Does the green investing taxonomy leave the financial service industry open to charges of greenwashing? Are the rules so strict and complex that not only do few investments qualify, with the reasons for this being hard to explain to investors? The “Taxonomy in Practice” panel at last week’s Luxembourg for Finance “Sustainable Finance Forum” discussed the challenges and pointed to solutions.
“In our fact sheets of a typical product, we might say the percentage of sustainable investments is 6%, because that’s all we can credibly verify under the taxonomy,” said Martijn Oosterwoud, Lead Products at the Office of Sustainability with UBS. This, he said, opens up potential accusations of greenwashing against asset managers, who on the face of it are seeking to market a product as green when well over 90% of the investments appear to not be sustainable. “This is frustrating as asset managers are doing their utmost best to make sure that they’re aligned with the current standards,” he added.
Conflicting uses
“The taxonomy started as a way of just classifying those activities, which are substantially green or green enough to make a substantial contribution to achieving carbon neutrality by 2050,” explained Eila Kreivi, Head of the Capital Markets Department at the European Investment Bank. “Subsequently, it has also grown a corporate and financial institutional reporting framework and this really is a separate matter for which it is not designed,” she added.

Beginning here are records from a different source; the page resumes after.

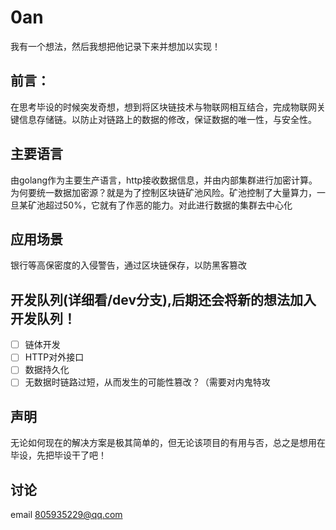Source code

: # 0an
我有一个想法，然后我想把他记录下来并想加以实现！

## 前言：
在思考毕设的时候突发奇想，想到将区块链技术与物联网相互结合，完成物联网关键信息存储链。以防止对链路上的数据的修改，保证数据的唯一性，与安全性。


## 主要语言
由golang作为主要生产语言，http接收数据信息，并由内部集群进行加密计算。为何要统一数据加密源？就是为了控制区块链矿池风险。矿池控制了大量算力，一旦某矿池超过50%，它就有了作恶的能力。对此进行数据的集群去中心化


## 应用场景
银行等高保密度的入侵警告，通过区块链保存，以防黑客篡改

## 开发队列(详细看/dev分支),后期还会将新的想法加入开发队列！
- [ ] 链体开发
- [ ] HTTP对外接口
- [ ] 数据持久化
- [ ] 无数据时链路过短，从而发生的可能性篡改？（需要对内鬼特攻

## 声明
无论如何现在的解决方案是极其简单的，但无论该项目的有用与否，总之是想用在毕设，先把毕设干了吧！

## 讨论
email 805935229@qq.com
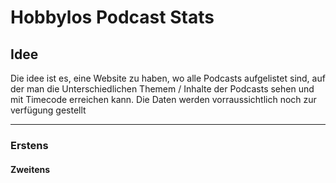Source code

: # Hobbylos Podcast Stats


## Idee
Die idee ist es, eine Website zu haben, wo alle Podcasts aufgelistet sind, auf der man die Unterschiedlichen Themem / Inhalte der Podcasts sehen und mit Timecode erreichen kann. 
Die Daten werden vorraussichtlich noch zur verfügung gestellt

----------------------------------------------------------------

### Erstens 

#### Zweitens
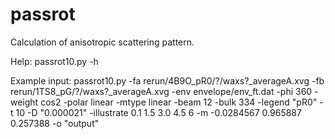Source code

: # passrot
Calculation of anisotropic scattering pattern.

Help:
passrot10.py -h

Example input:
passrot10.py -fa rerun/4B9O_pR0/?/waxs?_averageA.xvg -fb rerun/1TS8_pG/?/waxs?_averageA.xvg -env envelope/env_ft.dat -phi 360 -weight cos2 -polar linear -mtype linear -beam 12 -bulk 334 -legend "pR0" -t 10 -D "0.000021" -illustrate 0.1 1.5 3.0 4.5 6 -m -0.0284567 0.965887 0.257388 -o "output"
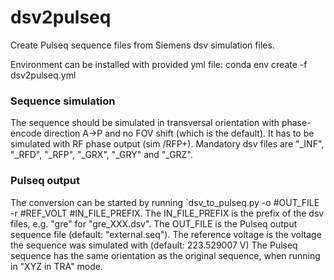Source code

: # dsv2pulseq

Create Pulseq sequence files from Siemens dsv simulation files.

Environment can be installed with provided yml file: conda env create -f dsv2pulseq.yml

### Sequence simulation

The sequence should be simulated in transversal orientation with phase-encode direction A->P and no FOV shift (which is the default).
It has to be simulated with RF phase output (sim /RFP+). Mandatory dsv files are "_INF", "_RFD", "_RFP", "_GRX", "_GRY" and "_GRZ".

### Pulseq output

The conversion can be started by running `dsv_to_pulseq.py -o #OUT_FILE -r #REF_VOLT #IN_FILE_PREFIX. The IN_FILE_PREFIX is the prefix of the dsv files, e.g. "gre" for "gre_XXX.dsv".
The OUT_FILE is the Pulseq output sequence file (default: "external.seq"). The reference voltage is the voltage the sequence was simulated with (default: 223.529007 V)
The Pulseq sequence has the same orientation as the original sequence, when running in "XYZ in TRA" mode.
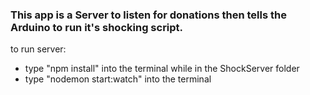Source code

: ### This app is a Server to listen for donations then tells the Arduino to run it's shocking script. 

to run server: 
* type "npm install" into the terminal while in the ShockServer folder
* type "nodemon start:watch" into the terminal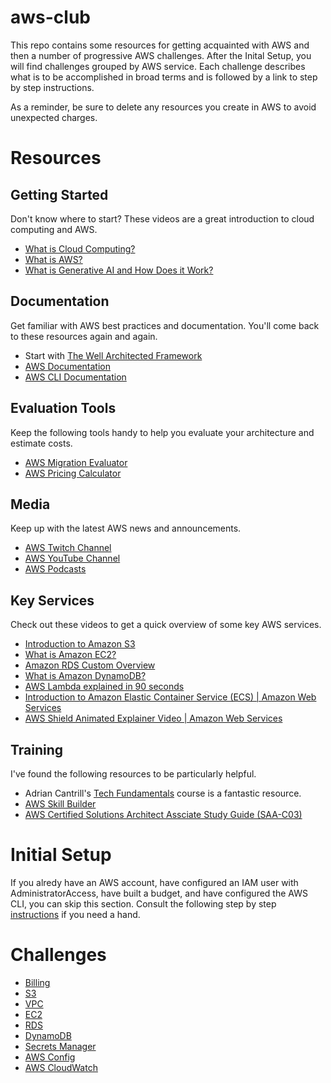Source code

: # aws-club
This repo contains some resources for getting acquainted with AWS and then a number of progressive AWS challenges. After the Inital Setup, you will find challenges grouped by AWS service. Each challenge describes what is to be accomplished in broad terms and is followed by a link to step by step instructions.

As a reminder, be sure to delete any resources you create in AWS to avoid unexpected charges. 

# Resources

## Getting Started
Don't know where to start? These videos are a great introduction to cloud computing and AWS.
- [What is Cloud Computing?](https://youtu.be/mxT233EdY5c?si=a1sbNfPlEyB1ua_t)
- [What is AWS?](https://youtu.be/a9__D53WsUs?si=k88ZHGNo38Z7wUUk)
- [What is Generative AI and How Does it Work?](https://youtu.be/qWSFcRXpjxQ?si=y5S1RXuQU1QX6kj_)

## Documentation
Get familiar with AWS best practices and documentation. You'll come back to these resources again and again.
- Start with [The Well Architected Framework](https://aws.amazon.com/architecture/well-architected/)
- [AWS Documentation](https://docs.aws.amazon.com/)
- [AWS CLI Documentation](https://docs.aws.amazon.com/cli/latest/userguide/cli-chap-welcome.html)

## Evaluation Tools
Keep the following tools handy to help you evaluate your architecture and estimate costs.
- [AWS Migration Evaluator](https://aws.amazon.com/migration-evaluator/)
- [AWS Pricing Calculator](https://aws.amazon.com/tco-calculator/)

## Media
Keep up with the latest AWS news and announcements.
- [AWS Twitch Channel](https://www.twitch.tv/aws)
- [AWS YouTube Channel](https://www.youtube.com/user/AmazonWebServices)
- [AWS Podcasts](https://aws.amazon.com/podcasts/)

## Key Services
Check out these videos to get a quick overview of some key AWS services.
- [Introduction to Amazon S3](https://www.youtube.com/watch?v=Hk8k3b4nV1M&list=PLhr1KZpdzukcOr_6j_zmSrvYnLUtgqsZz)
- [What is Amazon EC2?](https://www.youtube.com/watch?v=t48aVpw6kkI&list=PLhr1KZpdzuke7Y7g1JyHci2CSdYVC5XRC)
- [Amazon RDS Custom Overview](https://www.youtube.com/watch?v=GvUaA9cygUk)
- [What is Amazon DynamoDB?](https://www.youtube.com/watch?v=kxW3-k7NXwo)
- [AWS Lambda explained in 90 seconds](https://www.youtube.com/watch?v=qlkr0h9JQ6U&list=PLhr1KZpdzukdhgI-5VaL1IWF8h-YkWNrg)
- [Introduction to Amazon Elastic Container Service (ECS) | Amazon Web Services](https://www.youtube.com/watch?v=FnFvpIsBrog)
- [AWS Shield Animated Explainer Video | Amazon Web Services](https://www.youtube.com/watch?v=7rgiXEa0_jE)

## Training
I've found the following resources to be particularly helpful.
- Adrian Cantrill's [Tech Fundamentals](https://learn.cantrill.io/p/tech-fundamentals) course is a fantastic resource.
- [AWS Skill Builder](https://skillbuilder.aws/)
- [AWS Certified Solutions Architect Assciate Study Guide (SAA-C03)](https://www.amazon.com/Certified-Solutions-Architect-Study-Guide/dp/1119982626/ref=sr_1_1_sspa?crid=19678QLPZTKY6&dib=eyJ2IjoiMSJ9.2Miyt2A0lZbCHkDAD9jBlfq3oT7CL9p9AQy5GEmi9KHx8avuT1SdRYfZQDyl5MkIa6vfob99Sg49keu1dM5Meohio1y561NfA1PgZFiaJWUFCvrem77WdSi_ABt3s81qoc6TtYYM4YRShXvRPZutU16nKBCZEMldFcSN7OeZ-isPeJWxPJILkIXWD4GjZzwYJpxFaYXQmsdvIW4tdVLrbwf7gr1rS__h_2azmNVUxF1cEzbH4Qu_J6PHqdoMWl20F8lOTyFyuYJedyyi8DHIQRBNrJz-wfVxLHQhZQA5fE8.6xR0PuVB9Hj6ZPPzwhEN8pJVFCst8eTlv6ouQJiWyD4&dib_tag=se&keywords=aws+solutions+architect+associate&qid=1758741574&sprefix=AWS+Solution%2Caps%2C99&sr=8-1-spons&sp_csd=d2lkZ2V0TmFtZT1zcF9hdGY&psc=1)

# Initial Setup
If you alredy have an AWS account, have configured an IAM user with AdministratorAccess, have built a budget, and have configured the AWS CLI, you can skip this section. Consult the following step by step [instructions](setup/initial-setup.md) if you need a hand.

# Challenges
- [Billing](billing/billing.md)
- [S3](s3/s3.md)
- [VPC](vpc/vpc.md)
- [EC2](ec2/ec2.md)
- [RDS](rds/rds.md)
- [DynamoDB](dynamodb/dynamodb.md)
- [Secrets Manager](secrets-manager/secrets-manager.md)
- [AWS Config](aws-config/aws-config.md)
- [AWS CloudWatch](cloudwatch/cloudwatch.md)
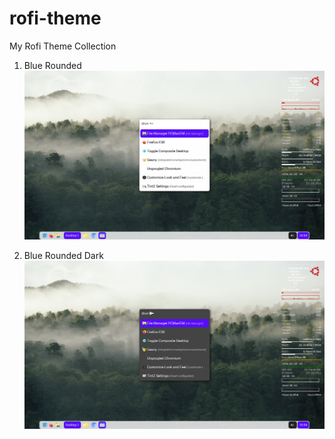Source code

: # rofi-theme
My Rofi Theme Collection

1. Blue Rounded
![blue-rounded](blue-rounded.png)

2. Blue Rounded Dark
![blue-rounded-dark](blue-rounded-dark.png)
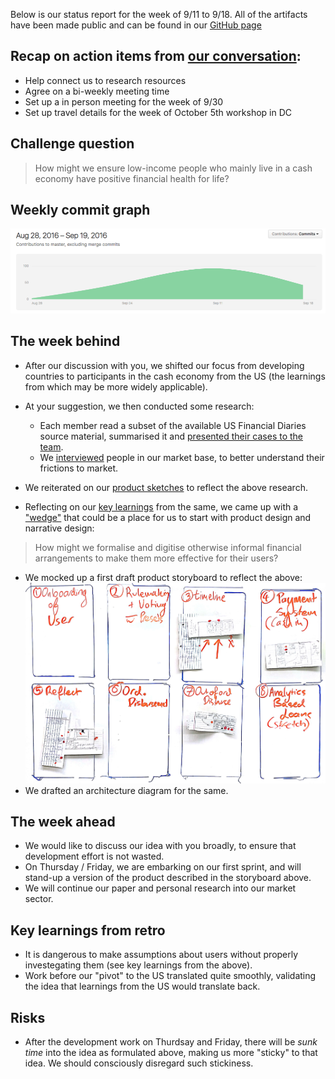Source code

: 
Below is our status report for the week of 9/11 to 9/18. All of the artifacts have been made public and can be found in our [GitHub page](https://github.com/Cash-Economy/BMGF)

## Recap on action items from [our conversation](https://github.com/Cash-Economy/BMGF/blob/master/research/External%20meeting%20log.md):

* Help connect us to research resources
*	Agree on a bi-weekly meeting time
*	Set up a in person meeting for the week of 9/30
*	Set up travel details for the week of October 5th workshop in DC

## Challenge question

> How might we ensure low-income people who mainly live in a cash economy have positive financial health for life?

## Weekly commit graph

![Commit graph 2](https://github.com/Cash-Economy/BMGF/blob/master/Artifacts/misc/Commit%20graph%201.png?raw=true "Commit graph 2")

## The week behind

* After our discussion with you, we shifted our focus from developing countries to participants in the cash economy from the US (the learnings from which may be more widely applicable).
* At your suggestion, we then conducted some research:
  * Each member read a subset of the available US Financial Diaries source material, summarised it and [presented their cases to the team](https://github.com/Cash-Economy/BMGF/blob/master/research/US%20Financial%20Diaries%20-%20summary%20of%20families.md).
  * We [interviewed](https://github.com/Cash-Economy/BMGF/blob/master/research/Vox%20Populi.md) people in our market base, to better understand their frictions to market.

* We reiterated on our [product sketches](https://github.com/Cash-Economy/BMGF/tree/master/Artifacts/elements/product-sketches/post-research) to reflect the above research.
* Reflecting on our [key learnings](https://github.com/Cash-Economy/BMGF/blob/master/research/US%20Financial%20Diaries%20-%20summary%20of%20families.md#primary-lessons-learned) from the same, we came up with a ["wedge"](https://github.com/Cash-Economy/BMGF/blob/master/Artifacts/elements/Wedges.md) that could be a place for us to start with product design and narrative design:

> How might we formalise and digitise otherwise informal financial arrangements to make them more effective for their users?

* We mocked up a first draft product storyboard to reflect the above:
![Storyboard](https://github.com/Cash-Economy/BMGF/blob/master/Artifacts/elements/storyboard/Storyboard%20v1.jpg?raw=true "Version 1 of Storyboard")
* We drafted an architecture diagram for the same.

## The week ahead

* We would like to discuss our idea with you broadly, to ensure that development effort is not wasted.
* On Thursday / Friday, we are embarking on our first sprint, and will stand-up a version of the product described in the storyboard above.
* We will continue our paper and personal research into our market sector.

## Key learnings from retro

* It is dangerous to make assumptions about users without properly investegating them (see key learnings from the above).
* Work before our "pivot" to the US translated quite smoothly, validating the idea that learnings from the US would translate back.

## Risks

* After the development work on Thurdsay and Friday, there will be *sunk time* into the idea as formulated above, making us more "sticky" to that idea. We should consciously disregard such stickiness.
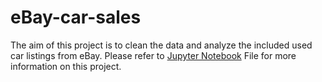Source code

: # eBay-car-sales
The aim of this project is to clean the data and analyze the included used car listings from eBay. Please refer to [Jupyter Notebook](https://github.com/sahithi2990/eBay-car-sales/blob/main/Exploring%20Ebay%20Car%20Sales%20Data.ipynb) File for more information on this project.
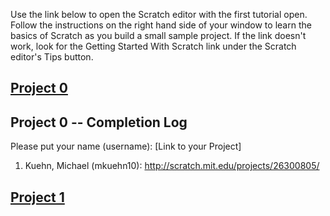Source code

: Use the link below to open the Scratch editor with the first tutorial open. Follow the instructions on the right hand side of your window to learn the basics of Scratch as you build a small sample project. If the link doesn't work, look for the Getting Started With Scratch link under the Scratch editor's Tips button.

## <a href="http://scratch.mit.edu/projects/editor/?tip_bar=getStarted" target=new>Project 0</a>

## Project 0 -- Completion Log
Please put your name (username): [Link to your Project]   
1) Kuehn, Michael (mkuehn10): http://scratch.mit.edu/projects/26300805/



## <a href="http://scratch.mit.edu/projects/editor/?tip_bar=hoc" target=new>Project 1</a>

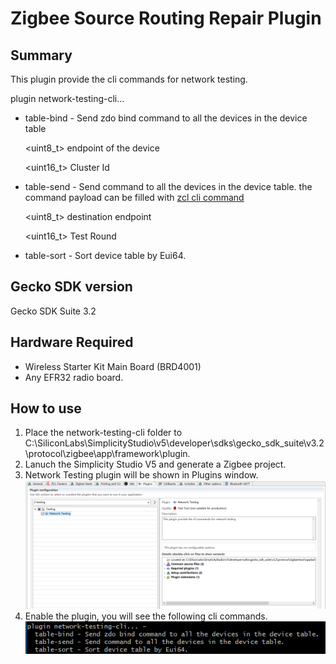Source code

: # Zigbee Source Routing Repair Plugin #

## Summary ##
This plugin provide the cli commands for network testing.

plugin network-testing-cli... 

* table-bind - Send zdo bind command to all the devices in the device table

	<uint8_t>  endpoint of the device

    
    <uint16_t>  Cluster Id
	
*  table-send - Send command to all the devices in the device table. the command payload can be filled with [zcl cli command](https://docs.silabs.com/zigbee/6.10/zigbee-af-api/zcl-global)

    <uint8_t>  destination endpoint


    <uint16_t>  Test Round
	
 * table-sort - Sort device table by Eui64.


## Gecko SDK version ##

Gecko SDK Suite 3.2

## Hardware Required ##

* Wireless Starter Kit Main Board (BRD4001)
* Any EFR32 radio board.


## How to use ##
1. Place the network-testing-cli folder to C:\SiliconLabs\SimplicityStudio\v5\developer\sdks\gecko_sdk_suite\v3.2\protocol\zigbee\app\framework\plugin.
2. Lanuch the Simplicity Studio V5 and generate a Zigbee project.
3. Network Testing plugin will be shown in Plugins window.
![zigbee](doc/network_testing_plugin.PNG)
4. Enable the plugin, you will see the following cli commands.
![cli](doc/cli.PNG)

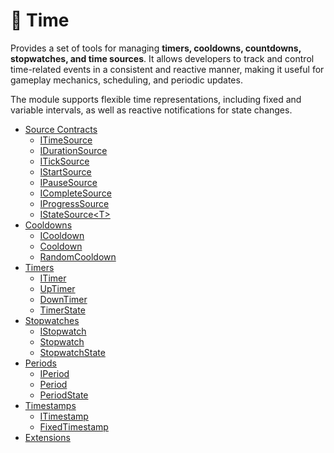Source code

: # 🧩 Time

Provides a set of tools for managing **timers, cooldowns, countdowns, stopwatches, and time sources**. It allows
developers to track and control time-related events in a consistent and reactive manner, making it useful for gameplay
mechanics, scheduling, and periodic updates.

The module supports flexible time representations, including fixed and
variable intervals, as well as reactive notifications for state changes.

- [Source Contracts](Sources.md) <!-- + -->
    - [ITimeSource](ITimeSource.md) <!-- + -->
    - [IDurationSource](IDurationSource.md) <!-- + -->
    - [ITickSource](ITickSource.md) <!-- + -->
    - [IStartSource](IStartSource.md) <!-- + -->
    - [IPauseSource](IPauseSource.md) <!-- + -->
    - [ICompleteSource](ICompleteSource.md) <!-- + -->
    - [IProgressSource](IProgressSource.md) <!-- + -->
    - [IStateSource&lt;T&gt;](IStateSource.md) <!-- + -->
- [Cooldowns](Cooldowns.md) <!-- + -->
    - [ICooldown](ICooldown.md) <!-- + -->
    - [Cooldown](Cooldown.md) <!-- + -->
    - [RandomCooldown](RandomCooldown.md) <!-- + -->
- [Timers](Timers.md) <!-- + -->
    - [ITimer](ITimer.md) <!-- + -->
    - [UpTimer](UpTimer.md) <!-- + -->
    - [DownTimer](DownTimer.md) <!-- + -->
    - [TimerState](TimerState.md) <!-- + -->
- [Stopwatches](Stopwatches.md)  <!-- + -->
    - [IStopwatch](IStopwatch.md) <!-- + -->
    - [Stopwatch](Stopwatch.md) <!-- + -->
    - [StopwatchState](StopwatchState.md) <!-- + -->
- [Periods](Periods.md) <!-- + -->
    - [IPeriod](IPeriod.md) <!-- + -->
    - [Period](Period.md) <!-- + -->
    - [PeriodState](PeriodState.md) <!-- + -->
- [Timestamps](Timestamps.md) <!-- + -->
    - [ITimestamp](ITimestamp.md)
    - [FixedTimestamp](FixedTimestamp.md)
- [Extensions](Extensions.md)
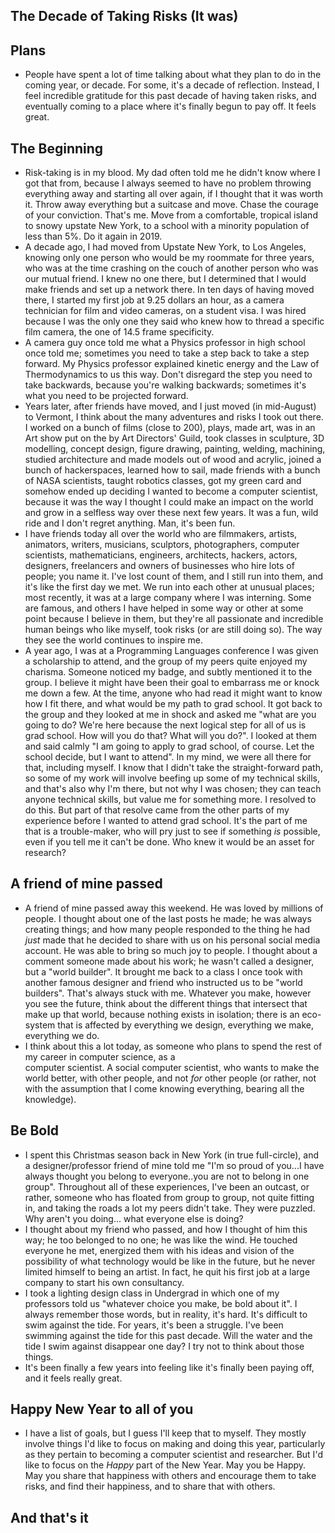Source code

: ## The Decade of Taking Risks (It was)

## Plans
- People have spent a lot of time talking about what they plan to do in the coming year, or decade.
  For some, it's a decade of reflection. Instead, I feel incredible gratitude for this past decade of having
  taken risks, and eventually coming to a place where it's finally begun to pay off. It feels great.
  
## The Beginning
- Risk-taking is in my blood. My dad often told me he didn't know where I got that from, because I always seemed
  to have no problem throwing everything away and starting all over again, if I thought that it was worth it.
  Throw away everything but a suitcase and move. Chase the courage of your conviction. That's me. 
  Move from a comfortable, tropical island to snowy upstate New York, to a school with a minority population of less than 5%.
  Do it again in 2019.
- A decade ago, I had moved from Upstate New York, to Los Angeles, knowing only one person who would be
  my roommate for three years, who was at the time crashing on the couch of another person who was our mutual
  friend. I knew no one there, but I determined that I would make friends and set up a network there. In ten days of having
  moved there, I started my first job at 9.25 dollars an hour, as a camera technician for film and video cameras, 
  on a student visa. I was hired
  because I was the only one they said who knew how to thread a specific film camera, the one of 14.5 frame specificity.
- A camera guy once told me what a Physics professor in high school once told me; sometimes you need to take a step back
  to take a step forward. My Physics professor explained kinetic energy and the Law of Thermodynamics to us this way. 
  Don't disregard the step you need to take backwards, because you're walking backwards; sometimes it's what you need to be
  projected forward. 
- Years later, after friends have moved, and I just moved (in mid-August) to Vermont, I think about the many adventures
  and risks I took out there. I worked on a bunch of films (close to 200), plays, made art, was in an Art show
  put on the by Art Directors' Guild, took classes in sculpture, 3D modelling, concept design, figure drawing, painting, welding, machining, studied architecture
  and made models out of wood and acrylic, joined a bunch of hackerspaces, 
  learned how to sail, made friends with a bunch of NASA scientists, 
  taught robotics classes, got my green card and somehow ended up deciding I wanted to become a computer scientist, 
  because it was the way I thought I could make an impact on the world  and grow in a selfless way over these next few years. It was a fun, wild ride and I don't
  regret anything. Man, it's been fun.
- I have friends today all over the world who are filmmakers, artists, animators, writers, musicians, sculptors, photographers, computer scientists, mathematicians, engineers, architects, hackers, actors, designers, freelancers and owners of businesses who hire lots of people; you name it. I've lost count of them, and I still run into them, and it's
 like the first day we met. We run into each other at unusual places; most recently, it was at a large company where I was 
 interning. Some are famous, and others I have helped in some way or other at some point because I believe in them, but they're all passionate
 and incredible human beings who like myself, took risks (or are still doing so). The way they see the world continues to
 inspire me. 
- A year ago, I was at a Programming Languages conference I was given a scholarship to attend, and the group of my peers
  quite enjoyed my charisma. Someone noticed my badge, and subtly mentioned it to the group. 
  I believe it might have been their goal to embarrass me or knock me down a few. At the time, anyone who had
  read it might want to know how I fit there, and what would be my path to grad school. It got back to the group and 
  they looked at me in shock
  and asked me "what are you going to do? We're here because the next logical step for all of us is grad school. How will
  you do that? What will you do?". 
  I looked at them and said calmly "I am going to apply to grad school, of course. Let the school decide, but I want to attend". 
  In my mind, we were all there for that, including myself. I know that I didn't take the straight-forward path, so some of my work will involve beefing up some of my technical skills, and that's also why I'm there, but not why I was chosen; they can teach anyone technical skills, but value me for something more. I resolved to do this. But part of that resolve came from the other parts of my experience before I wanted to attend grad school. It's the part of me that is a trouble-maker, who will
  pry just to see if something *is* possible, even if you tell me it can't be done. Who knew it would be an asset for research?
  
## A friend of mine passed
- A friend of mine passed away this weekend. He was loved by millions of people. I thought about one of the last
  posts he made; he was always creating things; and how many people responded to the thing he had *just* made that
  he decided to share with us on his personal social media account. He was able to bring so much joy to people.
  I thought about a comment someone made about his work; he wasn't called a designer, but a "world builder". 
  It brought me back to a class I once took with another famous designer and friend who instructed us to be 
  "world builders". That's always stuck with me. Whatever you make, however you see the future, think about the 
  different things that intersect that make up that world, because nothing exists in isolation; there is an eco-system
  that is affected by everything we design, everything we make, everything we do. 
- I think about this a lot today, as someone who plans to spend the rest of my career in computer science, as a  
  computer scientist. A social computer scientist, who wants to make the world better, with other people, and not
  *for* other people (or rather, not with the assumption that I come knowing everything, bearing all the knowledge).
  
## Be Bold
- I spent this Christmas season back in New York (in true full-circle), and a designer/professor friend of mine
  told me "I'm so proud of you...I have always thought you belong to everyone..you are not to belong in one group".
  Throughout all of these experiences, I've been an outcast, or rather, someone who has floated from group to group,
  not quite fitting in, and taking the roads a lot my peers didn't take. They were puzzled. Why aren't you doing...
  what everyone else is doing? 
- I thought about my friend who passed, and how I thought of him this way; he too belonged to no one; he was like the wind.
  He touched everyone he met, energized them with his ideas and vision of the possibility of what technology would be like
  in the future, but he never limited himself to being an artist. In fact, he quit his first job at a large company to
  start his own consultancy. 
- I took a lighting design class in Undergrad in which one of my professors told us "whatever choice you make, be 
  bold about it". I always remember those words, but in reality, it's hard. It's difficult to swim against the tide.
  For years, it's been a struggle. I've been swimming against the tide for this past decade. Will the water and the 
  tide I swim against disappear one day? I try not to think about those things. 
- It's been finally a few years into feeling like it's finally been paying off, and it feels really great.
  
## Happy New Year to all of you
- I have a list of goals, but I guess I'll keep that to myself. They mostly involve things I'd like to focus on making
  and doing this year, particularly as they pertain to becoming a computer scientist and researcher. But I'd like to focus
  on the *Happy* part of the New Year. May you be Happy. May you share that happiness with others and encourage them to
  take risks, and find their happiness, and to share that with others.
  
## And that's it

Thus, in order to be aligned with the taxonomy, investments generally need to be the greenest of the green. Yet the panel noted that this excludes a range of business activity which although relatively highly polluting by standard definitions, is helping the transition to climate sustainability.
The case for brown
She cited the case of hydrogen, which some analysts see as part of the solution towards greening high energy intensity sectors such as the manufacture of steel, cement and aluminium. However, the taxonomy only includes hydrogen manufactured using renewables, which is difficult to manufacture at scale and “isn’t really commercially viable at this stage,” said Kreivi.
However, substantial carbon emission reduction can be achieved by using gas to produce hydrogen rather than oil and coal. Similarly, and perhaps easier for retail investors to understand, she noted that “the European Commission’s taxonomy technical expert group suggested that hybrid vehicles should only be included in the taxonomy up until 2025, being phased out afterwards as only zero tailpipe emissions would be would be permitted after that.”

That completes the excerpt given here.